The Camille Albane Solution: A Camille Albane salon will sell for three times, or more, of what the owner is making. In fact, most Camille Albane owners end up expanding their venture and owning several salons; their own “mini chain.” This is because their customers are loyal to the brand, not to a specific stylist. A Camille Albane owner has products, services and systems in place that propel the business forward. Brand equity is an ongoing proposition, and so when the owner decides to sell, he or she has a business on the market that’s a proven profit generator. This is a much better place to start negotiating from, and it’s why owners making $100,000 a year are selling their salons for anywhere from $250,000 to $400,000.
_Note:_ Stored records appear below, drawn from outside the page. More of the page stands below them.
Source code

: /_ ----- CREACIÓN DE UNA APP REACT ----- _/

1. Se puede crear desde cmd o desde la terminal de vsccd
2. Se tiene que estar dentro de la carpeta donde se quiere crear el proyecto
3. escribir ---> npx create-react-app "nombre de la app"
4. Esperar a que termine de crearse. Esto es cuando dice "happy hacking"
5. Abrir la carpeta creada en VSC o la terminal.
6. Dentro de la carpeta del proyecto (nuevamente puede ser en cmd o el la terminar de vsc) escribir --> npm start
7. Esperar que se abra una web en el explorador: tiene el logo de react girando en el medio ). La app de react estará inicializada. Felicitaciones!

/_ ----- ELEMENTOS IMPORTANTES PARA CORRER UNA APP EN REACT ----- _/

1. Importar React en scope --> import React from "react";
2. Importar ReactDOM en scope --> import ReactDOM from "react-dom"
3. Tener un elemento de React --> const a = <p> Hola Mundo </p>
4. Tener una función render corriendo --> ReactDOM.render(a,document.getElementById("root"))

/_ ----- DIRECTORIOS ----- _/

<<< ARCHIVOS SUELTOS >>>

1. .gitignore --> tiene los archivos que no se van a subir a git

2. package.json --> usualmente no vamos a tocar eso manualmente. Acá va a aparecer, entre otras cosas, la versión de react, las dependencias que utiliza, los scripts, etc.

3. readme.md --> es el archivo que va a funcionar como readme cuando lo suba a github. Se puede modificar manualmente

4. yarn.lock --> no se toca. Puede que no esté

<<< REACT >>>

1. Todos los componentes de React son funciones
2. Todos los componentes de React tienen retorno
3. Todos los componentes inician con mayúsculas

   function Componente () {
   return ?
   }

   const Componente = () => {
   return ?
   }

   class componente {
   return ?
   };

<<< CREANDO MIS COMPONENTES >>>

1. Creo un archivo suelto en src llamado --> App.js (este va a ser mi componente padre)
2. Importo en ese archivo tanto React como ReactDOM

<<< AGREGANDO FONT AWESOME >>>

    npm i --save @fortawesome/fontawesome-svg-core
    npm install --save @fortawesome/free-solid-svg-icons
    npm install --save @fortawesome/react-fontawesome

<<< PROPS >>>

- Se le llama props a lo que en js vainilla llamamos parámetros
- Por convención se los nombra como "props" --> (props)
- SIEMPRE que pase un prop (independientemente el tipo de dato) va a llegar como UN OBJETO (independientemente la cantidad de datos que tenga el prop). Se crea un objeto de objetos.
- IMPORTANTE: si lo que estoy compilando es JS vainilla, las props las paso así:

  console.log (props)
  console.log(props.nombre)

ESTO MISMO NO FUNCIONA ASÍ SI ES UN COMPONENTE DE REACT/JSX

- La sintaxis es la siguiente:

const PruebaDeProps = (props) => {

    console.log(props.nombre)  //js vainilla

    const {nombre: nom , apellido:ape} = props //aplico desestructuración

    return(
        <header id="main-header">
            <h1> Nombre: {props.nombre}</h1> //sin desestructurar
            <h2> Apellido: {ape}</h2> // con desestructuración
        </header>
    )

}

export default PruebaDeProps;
No. 9: I can’t grow my business.
What it means: Most salon owners make the majority of their income doing cuts and colors. When they’re busy doing that, they’re not marketing the salon. If their book is full, that means no more clients. End result? An owner whose income doesn’t look very different from the stylist behind the next chair, except for being responsible for rent, overhead and operations.
The Camille Albane Solution: By providing world-class training by internationally acclaimed stylists, Camille Albane ensures a steady stream of qualified stylists. The spring and fall collections, upscale locations and high-quality, branded products give a stylist much more to sell than just a cut and color, and so they make more. That kind of word gets around, and brings in more stylists. That means more customers, and so word-of-mouth marketing takes off with very little work by the owner.
No. 10: I am an artist and creative professional, not a businessperson.
What it means: Most salon owners are entrepreneurs, and know the value of owning a business. But they also are gifted stylists, and never want to be too far away from a chair. How to blend the two?
The Camille Albane Solution: Camille Albane lets an owner be both. From unique products and training to back-office systems that increase efficiencies, Camille Albane knows how to make women look and feel beautiful — and make money doing it. Strategies for marketing, stylist recruitment and retention, customer acquisition and retention and more are in place, and are proven winners when it comes to keeping the business growing.